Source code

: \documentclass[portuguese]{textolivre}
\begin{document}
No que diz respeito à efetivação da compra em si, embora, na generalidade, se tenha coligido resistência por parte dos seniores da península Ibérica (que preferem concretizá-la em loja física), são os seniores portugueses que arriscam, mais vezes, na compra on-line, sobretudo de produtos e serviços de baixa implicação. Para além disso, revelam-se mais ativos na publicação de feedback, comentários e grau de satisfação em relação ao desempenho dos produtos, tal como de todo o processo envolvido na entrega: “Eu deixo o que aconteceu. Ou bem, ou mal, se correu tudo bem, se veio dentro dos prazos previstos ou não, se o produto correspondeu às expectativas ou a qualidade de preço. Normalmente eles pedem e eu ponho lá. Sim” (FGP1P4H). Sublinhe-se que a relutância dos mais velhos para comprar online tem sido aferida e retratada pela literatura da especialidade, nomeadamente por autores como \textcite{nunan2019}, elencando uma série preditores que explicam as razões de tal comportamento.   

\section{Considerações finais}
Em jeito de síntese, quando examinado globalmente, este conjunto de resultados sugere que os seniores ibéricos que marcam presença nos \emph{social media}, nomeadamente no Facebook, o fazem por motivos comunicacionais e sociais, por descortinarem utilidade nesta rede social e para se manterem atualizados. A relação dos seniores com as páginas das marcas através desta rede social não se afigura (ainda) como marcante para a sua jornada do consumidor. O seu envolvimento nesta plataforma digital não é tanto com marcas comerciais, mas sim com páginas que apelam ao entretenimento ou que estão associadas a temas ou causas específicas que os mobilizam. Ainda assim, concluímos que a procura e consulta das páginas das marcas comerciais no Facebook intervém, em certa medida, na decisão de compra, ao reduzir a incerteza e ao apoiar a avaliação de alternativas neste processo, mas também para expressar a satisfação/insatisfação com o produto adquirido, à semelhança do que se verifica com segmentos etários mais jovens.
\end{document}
□ □ □
Instructions for the task:
The data above must be repeated in its entirety, exactly as given.

Final answer:
Source code

: \documentclass[portuguese]{textolivre}
\begin{document}
No que diz respeito à efetivação da compra em si, embora, na generalidade, se tenha coligido resistência por parte dos seniores da península Ibérica (que preferem concretizá-la em loja física), são os seniores portugueses que arriscam, mais vezes, na compra on-line, sobretudo de produtos e serviços de baixa implicação. Para além disso, revelam-se mais ativos na publicação de feedback, comentários e grau de satisfação em relação ao desempenho dos produtos, tal como de todo o processo envolvido na entrega: “Eu deixo o que aconteceu. Ou bem, ou mal, se correu tudo bem, se veio dentro dos prazos previstos ou não, se o produto correspondeu às expectativas ou a qualidade de preço. Normalmente eles pedem e eu ponho lá. Sim” (FGP1P4H). Sublinhe-se que a relutância dos mais velhos para comprar online tem sido aferida e retratada pela literatura da especialidade, nomeadamente por autores como \textcite{nunan2019}, elencando uma série preditores que explicam as razões de tal comportamento.   

\section{Considerações finais}
Em jeito de síntese, quando examinado globalmente, este conjunto de resultados sugere que os seniores ibéricos que marcam presença nos \emph{social media}, nomeadamente no Facebook, o fazem por motivos comunicacionais e sociais, por descortinarem utilidade nesta rede social e para se manterem atualizados. A relação dos seniores com as páginas das marcas através desta rede social não se afigura (ainda) como marcante para a sua jornada do consumidor. O seu envolvimento nesta plataforma digital não é tanto com marcas comerciais, mas sim com páginas que apelam ao entretenimento ou que estão associadas a temas ou causas específicas que os mobilizam. Ainda assim, concluímos que a procura e consulta das páginas das marcas comerciais no Facebook intervém, em certa medida, na decisão de compra, ao reduzir a incerteza e ao apoiar a avaliação de alternativas neste processo, mas também para expressar a satisfação/insatisfação com o produto adquirido, à semelhança do que se verifica com segmentos etários mais jovens.
\end{document}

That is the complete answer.